Here we look at a family of algorithmic techniques collectively called fingerprinting.
Freivalds' Algorithm
Remember the obvious $\Theta(n^3)$ algorithm for multiplying two $n\times n$ matrices, $A$ and $B$:
Multiply(A, B, n) for i = 1 to n for j = 1 to n C[i][j] = 0 for k = 1 to n C[i][j] = C[i][j] + A[i][k]*B[k][j]
Suppose, instead that someone gives us three $n\times n$ matrices $A$, $B$, and $C$ and claims that \[ A \times B = C \enspace. \] How can we verify that this is true?
- The obvious thing to do is to compute $A\times B$ ourselves and check if the result is correct
- The obvious matrix-multiplication algorithm takes $\Theta(n^3)$ time.
- Even the fastest (very complicated) algorithms take $\Theta(n^\omega)$ time where $\omega\approx 2.3728639$
- We want to do this in optimal $\Theta(n^2)$ time
The first thing to remember is that, for fixed $a,b\in\R$, $a\neq 0$, the equation $ax=b$ has exactly one solution for $x$ (namely $x=b/a$).

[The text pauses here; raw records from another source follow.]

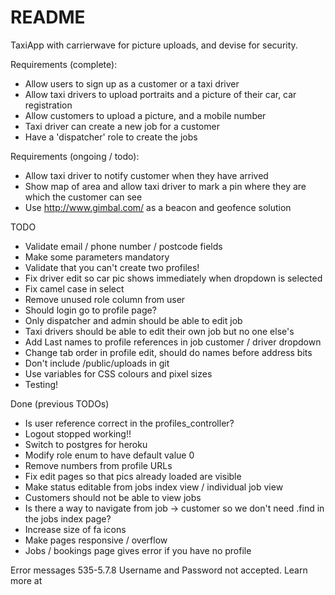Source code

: # README

TaxiApp with carrierwave for picture uploads, and devise for security.

Requirements (complete):
* Allow users to sign up as a customer or a taxi driver
* Allow taxi drivers to upload portraits and a picture of their car, car registration
* Allow customers to upload a picture, and a mobile number
* Taxi driver can create a new job for a customer
* Have a 'dispatcher' role to create the jobs

Requirements (ongoing / todo):
* Allow taxi driver to notify customer when they have arrived
* Show map of area and allow taxi driver to mark a pin where they are which the customer can see
* Use http://www.gimbal.com/ as a beacon and geofence solution 

TODO
* Validate email / phone number / postcode fields
* Make some parameters mandatory
* Validate that you can't create two profiles!
* Fix driver edit so car pic shows immediately when dropdown is selected
* Fix camel case in select 
* Remove unused role column from user
* Should login go to profile page?
* Only dispatcher and admin should be able to edit job
* Taxi drivers should be able to edit their own job but no one else's
* Add Last names to profile references in job customer / driver dropdown
* Change tab order in profile edit, should do names before address bits
* Don't include /public/uploads in git
* Use variables for CSS colours and pixel sizes
* Testing!

Done (previous TODOs)
* Is user reference correct in the profiles_controller?
* Logout stopped working!!
* Switch to postgres for heroku
* Modify role enum to have default value 0
* Remove numbers from profile URLs
* Fix edit pages so that pics already loaded are visible
* Make status editable from jobs index view / individual job view
* Customers should not be able to view jobs
* Is there a way to navigate from job -> customer so we don't need .find in the jobs index page?
* Increase size of fa icons
* Make pages responsive / overflow
* Jobs / bookings page gives error if you have no profile

Error messages
535-5.7.8 Username and Password not accepted. Learn more at
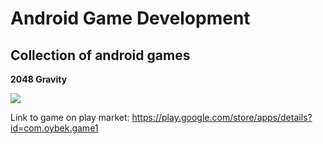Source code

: # Android Game Development
Collection of android games
--

**2048 Gravity**

![](http://i.imgur.com/6XtrLh5.gif)

Link to game on play market:
https://play.google.com/store/apps/details?id=com.oybek.game1


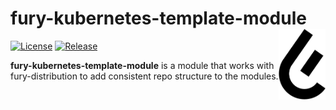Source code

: 

# fury-kubernetes-template-module <img src="fury_logo.png" align="right" width="75"/>
  
[![License](https://img.shields.io/github/v/release/nandajavarma/fury-kubernetes-template-module?style=plastic&colorB=68B7EB)]()
[![Release](https://img.shields.io/github/license/nandajavarma/fury-kubernetes-template-module?style=plastic&colorB=68B7EB)]()

<b>fury-kubernetes-template-module</b> is a module that works with fury-distribution to add consistent repo structure to the modules.
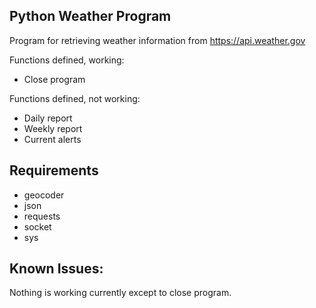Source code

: ## Python Weather Program

Program for retrieving weather information from https://api.weather.gov

Functions defined, working:
- Close program

Functions defined, not working:
- Daily report
- Weekly report
- Current alerts

## Requirements
- geocoder
- json
- requests
- socket
- sys

## Known Issues:

Nothing is working currently except to close program.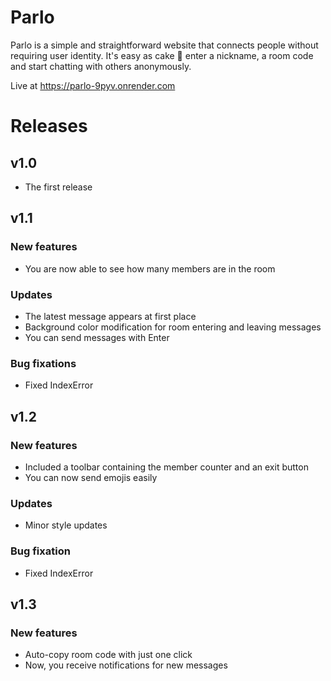# Parlo
Parlo is a simple and straightforward website that connects people without requiring user identity. It's easy as cake 🍰 enter a nickname, a room code and start chatting with others anonymously.

Live at https://parlo-9pyv.onrender.com

# Releases
## v1.0
+ The first release

## v1.1
### New features
+ You are now able to see how many members are in the room

### Updates
+ The latest message appears at first place
+ Background color modification for room entering and leaving messages
+ You can send messages with Enter

### Bug fixations
+ Fixed IndexError

## v1.2
### New features
+ Included a toolbar containing the member counter and an exit button
+ You can now send emojis easily

### Updates
+ Minor style updates

### Bug fixation
+ Fixed IndexError

## v1.3
### New features
+ Auto-copy room code with just one click
+ Now, you receive notifications for new messages
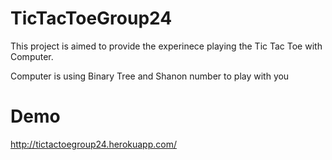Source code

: # TicTacToeGroup24

This project is aimed to provide the experinece playing the Tic Tac Toe with Computer.

Computer is using Binary Tree and Shanon number to play with you

# Demo 
http://tictactoegroup24.herokuapp.com/
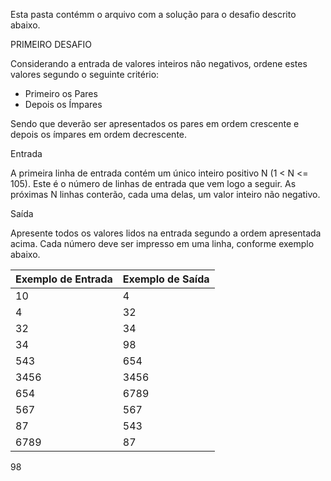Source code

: Esta pasta contémm o arquivo com a solução para o desafio descrito abaixo.

PRIMEIRO DESAFIO

Considerando a entrada de valores inteiros não negativos, ordene estes valores segundo o seguinte critério:
* Primeiro os Pares
* Depois os Ímpares

Sendo que deverão ser apresentados os pares em ordem crescente e depois os ímpares em ordem decrescente.

Entrada

A primeira linha de entrada contém um único inteiro positivo N (1 < N <= 105). Este é o número de linhas de entrada que vem logo a seguir. As próximas N linhas conterão, cada uma delas, um valor inteiro não negativo.

Saída

Apresente todos os valores lidos na entrada segundo a ordem apresentada acima. Cada número deve ser impresso em uma linha, conforme exemplo abaixo.


Exemplo de Entrada      |        Exemplo de Saída
:------------------     |        :----------------
10                      | 4
4                       | 32
32                      | 34
34                      | 98
543                     | 654
3456                    | 3456
654                     | 6789
567                     | 567
87                      | 543
6789                    | 87
98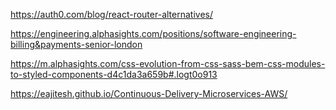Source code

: https://auth0.com/blog/react-router-alternatives/

https://engineering.alphasights.com/positions/software-engineering-billing&payments-senior-london

https://m.alphasights.com/css-evolution-from-css-sass-bem-css-modules-to-styled-components-d4c1da3a659b#.logt0o913

https://eajitesh.github.io/Continuous-Delivery-Microservices-AWS/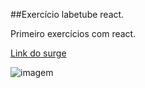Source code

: ##Exercício labetube react.

Primeiro exercícios com react.


[Link do surge]( alive-jam.surge.sh)


![imagem](./labetube-react.png)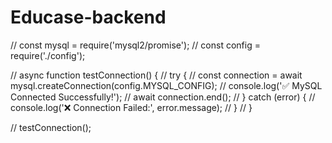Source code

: # Educase-backend
// const mysql = require('mysql2/promise');
// const config = require('./config');

// async function testConnection() {
//     try {
//         const connection = await mysql.createConnection(config.MYSQL_CONFIG);
//         console.log('✅ MySQL Connected Successfully!');
//         await connection.end();
//     } catch (error) {
//         console.log('❌ Connection Failed:', error.message);
//     }
// }

// testConnection();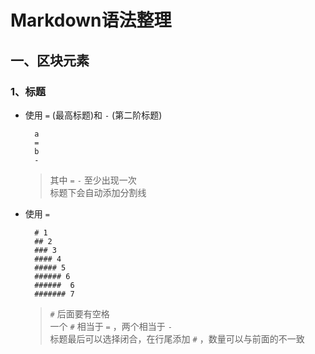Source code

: Markdown语法整理
===
一、区块元素
---
### 1、标题

* 使用 ` = ` (最高标题)和 ` - ` (第二阶标题)
    
        a
        =
        b
        -
    >其中 ` = `  ` - ` 至少出现一次  
    >标题下会自动添加分割线
* 使用 ` = `

        # 1
        ## 2
        ### 3
        #### 4
        ##### 5
        ###### 6
        ######  6
        ####### 7
    
    >` # ` 后面要有空格  
    >一个 ` # ` 相当于 ` = ` ，两个相当于 ` - `  
    >标题最后可以选择闭合，在行尾添加 ` # ` ，数量可以与前面的不一致
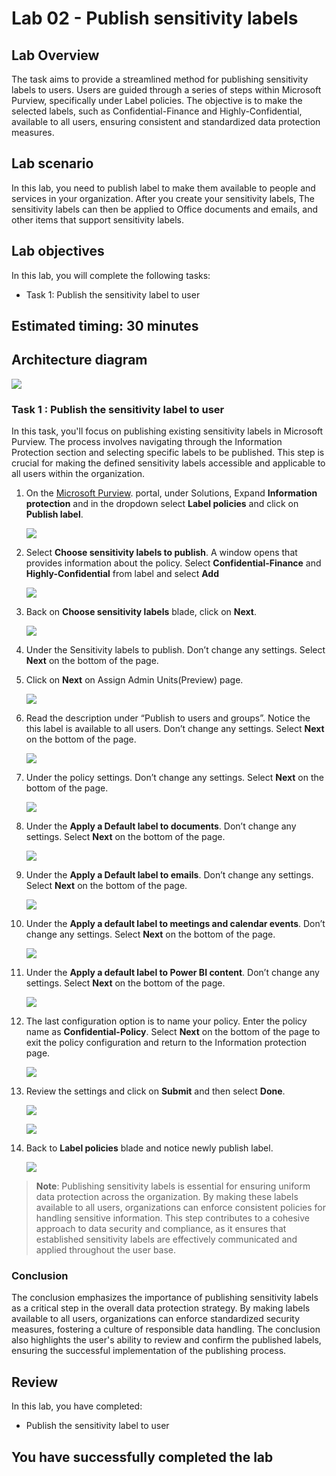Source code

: # Lab 02 - Publish sensitivity labels 

## Lab Overview 

The task aims to provide a streamlined method for publishing sensitivity labels to users. Users are guided through a series of steps within Microsoft Purview, specifically under Label policies. The objective is to make the selected labels, such as Confidential-Finance and Highly-Confidential, available to all users, ensuring consistent and standardized data protection measures.

## Lab scenario

In this lab, you need to publish label to make them available to people and services in your organization.  After you create your sensitivity labels, The sensitivity labels can then be applied to Office documents and emails, and other items that support sensitivity labels.

## Lab objectives

In this lab, you will complete the following tasks:

+ Task 1: Publish the sensitivity label to user

## Estimated timing: 30 minutes  

## Architecture diagram

![](../media/purview-lab2.png)

### Task 1 : Publish the sensitivity label to user

In this task, you'll focus on publishing existing sensitivity labels in Microsoft Purview. The process involves navigating through the Information Protection section and selecting specific labels to be published. This step is crucial for making the defined sensitivity labels accessible and applicable to all users within the organization.

1. On the [Microsoft Purview](https://compliance.microsoft.com/). portal, under Solutions, Expand **Information protection** and in the dropdown select **Label policies** and click on **Publish label**.

   ![](../media/lab2-image1.png)    

    
1. Select **Choose sensitivity labels to publish**. A window opens that provides information about the policy. Select **Confidential-Finance**  and **Highly-Confidential** from label and select **Add**

    ![](../media/lab1-image19.png)    

1. Back on **Choose sensitivity labels** blade, click on **Next**.

     ![](../media/lab2-image3.png)    
     
1. Under the Sensitivity labels to publish.  Don’t change any settings.  Select **Next** on the bottom of the page.

     
1. Click on **Next** on Assign Admin Units(Preview) page.

     ![](../media/lab2-image4.png)    

1. Read the description under “Publish to users and groups”.  Notice the this label is available to all users.  Don’t change any settings.  Select **Next** on the bottom of the page.

    ![](../media/lab2-image5.png)   

1. Under the policy settings.  Don’t change any settings.  Select **Next** on the bottom of the page.

    ![](../media/lab2-image6.png)   

1. Under the **Apply a Default label to documents**.  Don’t change any settings.  Select **Next** on the bottom of the page.

    ![](../media/lab2-image7.png)   

1. Under the **Apply a Default label to emails**.  Don’t change any settings.  Select **Next** on the bottom of the page.

     ![](../media/lab2-image8.png)   
    
1. Under the **Apply a default label to meetings and calendar events**.  Don’t change any settings.  Select **Next** on the bottom of the page.    

   ![](../media/lab2-image9.png)   
    
1. Under the **Apply a default label to Power BI content**.  Don’t change any settings.  Select **Next** on the bottom of the page.

     ![](../media/lab2-image10.png)   
    
1. The last configuration option is to name your policy. Enter the policy name as **Confidential-Policy**.  Select **Next** on the bottom of the page to exit the policy configuration and return to the Information protection page.

   ![](../media/lab1-image20.png)   
    
1. Review the settings and click on **Submit** and then select **Done**.

   ![](../media/lab2-image12.png)   
    
   ![](../media/lab2-image13.png)   

1. Back to **Label policies** blade and notice newly publish label.

   ![](../media/demo14.png)   

>**Note**: Publishing sensitivity labels is essential for ensuring uniform data protection across the organization. By making these labels available to all users, organizations can enforce consistent policies for handling sensitive information. This step contributes to a cohesive approach to data security and compliance, as it ensures that established sensitivity labels are effectively communicated and applied throughout the user base.

### Conclusion

The conclusion emphasizes the importance of publishing sensitivity labels as a critical step in the overall data protection strategy. By making labels available to all users, organizations can enforce standardized security measures, fostering a culture of responsible data handling. The conclusion also highlights the user's ability to review and confirm the published labels, ensuring the successful implementation of the publishing process.


## Review
In this lab, you have completed:
+ Publish the sensitivity label to user

## You have successfully completed the lab

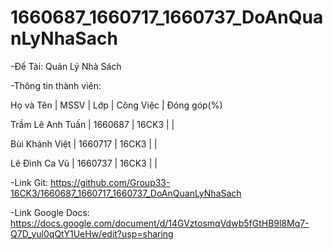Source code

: # 1660687_1660717_1660737_DoAnQuanLyNhaSach
-Đề Tài: Quản Lý Nhà Sách




-Thông tin thành viên:

  Họ và Tên        | MSSV    | Lớp    | Công Việc | Đóng góp(%)
  
  Trầm Lê Anh Tuấn | 1660687 | 16CK3  |           |
  
  Bùi Khánh Việt   | 1660717 | 16CK3  |           |
  
  Lê Đình Ca Vũ    | 1660737 | 16CK3  |           |
  
-Link Git: https://github.com/Group33-16CK3/1660687_1660717_1660737_DoAnQuanLyNhaSach

-Link Google Docs: https://docs.google.com/document/d/14GVztosmqVdwb5fGtHB9l8Mq7-Q7D_yul0qQtY1UeHw/edit?usp=sharing
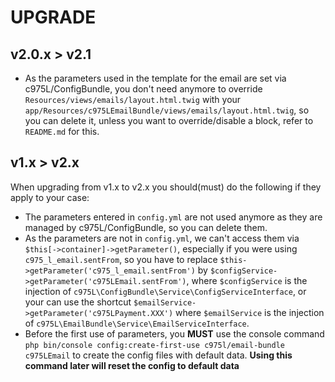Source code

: # UPGRADE

v2.0.x > v2.1
-------------
- As the parameters used in the template for the email are set via c975L/ConfigBundle, you don't need anymore to override `Resources/views/emails/layout.html.twig` with your `app/Resources/c975LEmailBundle/views/emails/layout.html.twig`, so you can delete it, unless you want to override/disable a block, refer to `README.md` for this.

v1.x > v2.x
-----------
When upgrading from v1.x to v2.x you should(must) do the following if they apply to your case:

- The parameters entered in `config.yml` are not used anymore as they are managed by c975L/ConfigBundle, so you can delete them.
- As the parameters are not in `config.yml`, we can't access them via `$this[->container]->getParameter()`, especially if you were using `c975_l_email.sentFrom`, so you have to replace `$this->getParameter('c975_l_email.sentFrom')` by `$configService->getParameter('c975LEmail.sentFrom')`, where `$configService` is the injection of `c975L\ConfigBundle\Service\ConfigServiceInterface`, or your can use the shortcut `$emailService->getParameter('c975LPayment.XXX')` where `$emailService` is the injection of `c975L\EmailBundle\Service\EmailServiceInterface`.
- Before the first use of parameters, you **MUST** use the console command `php bin/console config:create-first-use c975l/email-bundle c975LEmail` to create the config files with default data. **Using this command later will reset the config to default data**
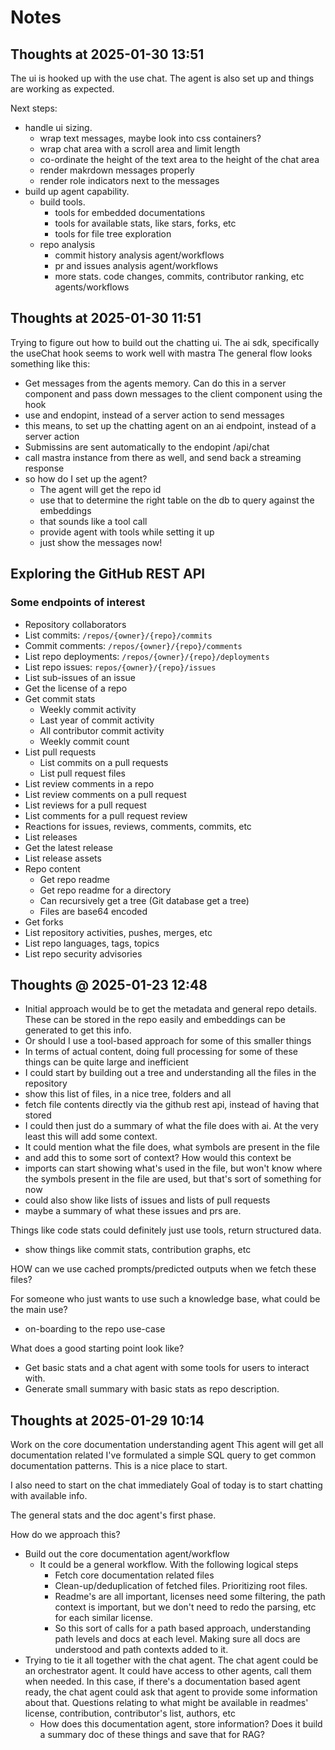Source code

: # Notes

## Thoughts at 2025-01-30 13:51

The ui is hooked up with the use chat. The agent is also set up and things are working as expected.

Next steps:

- handle ui sizing.
  - wrap text messages, maybe look into css containers?
  - wrap chat area with a scroll area and limit length
  - co-ordinate the height of the text area to the height of the chat area
  - render makrdown messages properly
  - render role indicators next to the messages
- build up agent capability.
  - build tools.
    - tools for embedded documentations
    - tools for available stats, like stars, forks, etc
    - tools for file tree exploration
  - repo analysis
    - commit history analysis agent/workflows
    - pr and issues analysis agent/workflows
    - more stats. code changes, commits, contributor ranking, etc agents/workflows

## Thoughts at 2025-01-30 11:51

Trying to figure out how to build out the chatting ui.
The ai sdk, specifically the useChat hook seems to work well with mastra
The general flow looks something like this:

- Get messages from the agents memory. Can do this in a server component and pass down messages to the client component using the hook
- use and endopint, instead of a server action to send messages
- this means, to set up the chatting agent on an ai endpoint, instead of a server action
- Submissins are sent automatically to the endopint /api/chat
- call mastra instance from there as well, and send back a streaming response
- so how do I set up the agent?
  - The agent will get the repo id
  - use that to determine the right table on the db to query against the embeddings
  - that sounds like a tool call
  - provide agent with tools while setting it up
  - just show the messages now!

## Exploring the GitHub REST API

### Some endpoints of interest

- Repository collaborators
- List commits: `/repos/{owner}/{repo}/commits`
- Commit comments: `/repos/{owner}/{repo}/comments`
- List repo deployments: `/repos/{owner}/{repo}/deployments`
- List repo issues: `repos/{owner}/{repo}/issues`
- List sub-issues of an issue
- Get the license of a repo
- Get commit stats
  - Weekly commit activity
  - Last year of commit activity
  - All contributor commit activity
  - Weekly commit count
- List pull requests
  - List commits on a pull requests
  - List pull request files
- List review comments in a repo
- List review comments on a pull request
- List reviews for a pull request
- List comments for a pull request review
- Reactions for issues, reviews, comments, commits, etc
- List releases
- Get the latest release
- List release assets
- Repo content
  - Get repo readme
  - Get repo readme for a directory
  - Can recursively get a tree (Git database get a tree)
  - Files are base64 encoded
- Get forks
- List repository activities, pushes, merges, etc
- List repo languages, tags, topics
- List repo security advisories

## Thoughts @ 2025-01-23 12:48

- Initial approach would be to get the metadata and general repo details. These can be stored in the repo easily and embeddings can be generated to get this info.
- Or should I use a tool-based approach for some of this smaller things
- In terms of actual content, doing full processing for some of these things can be quite large and inefficient
- I could start by building out a tree and understanding all the files in the repository
- show this list of files, in a nice tree, folders and all
- fetch file contents directly via the github rest api, instead of having that stored
- I could then just do a summary of what the file does with ai. At the very least this will add some context.
- It could mention what the file does, what symbols are present in the file
- and add this to some sort of context? How would this context be
- imports can start showing what's used in the file, but won't know where the symbols present in the file are used, but that's sort of something for now
- could also show like lists of issues and lists of pull requests
- maybe a summary of what these issues and prs are.

Things like code stats could definitely just use tools, return structured data.

- show things like commit stats, contribution graphs, etc

HOW can we use cached prompts/predicted outputs when we fetch these files?

For someone who just wants to use such a knowledge base, what could be the main use?

- on-boarding to the repo use-case

What does a good starting point look like?

- Get basic stats and a chat agent with some tools for users to interact with.
- Generate small summary with basic stats as repo description.

## Thoughts at 2025-01-29 10:14

Work on the core documentation understanding agent
This agent will get all documentation related
I've formulated a simple SQL query to get common documentation patterns.
This is a nice place to start.

I also need to start on the chat immediately
Goal of today is to start chatting with available info.

The general stats and the doc agent's first phase.

How do we approach this?

- Build out the core documentation agent/workflow
  - It could be a general workflow. With the following logical steps
    - Fetch core documentation related files
    - Clean-up/deduplication of fetched files. Prioritizing root files.
    - Readme's are all important, licenses need some filtering, the path context is important, but we don't need to redo the parsing, etc for each similar license.
    - So this sort of calls for a path based approach, understanding path levels and docs at each level. Making sure all docs are understood and path contexts added to it.
- Trying to tie it all together with the chat agent. The chat agent could be an orchestrator agent. It could have access to other agents, call them when needed. In this case, if there's a documentation based agent ready, the chat agent could ask that agent to provide some information about that. Questions relating to what might be available in readmes' license, contribution, contributor's list, authors, etc
  - How does this documentation agent, store information? Does it build a summary doc of these things and save that for RAG?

Recall that the dot product of two vectors $v=(v_1,\ldots,v_n)$ and $w=(w_1,\ldots,w_n)$ is \[ v\cdot w = \sum_{i=1}^n v_i\times w_i \enspace . \]
Fingerprint Lemma: Let $v=(v_1,\ldots,v_n)$ and $w=(w_1,\ldots,w_n)$ be two real-valued vectors with $v\neq w$, and let $r=(r_1,\ldots,r_n)$ be a vector whose values are integers chosen uniformly and independently at random from ${1,\ldots,K}$. Then \[ \Pr\{r\cdot v = r\cdot w\} \le 1/K \enspace . \]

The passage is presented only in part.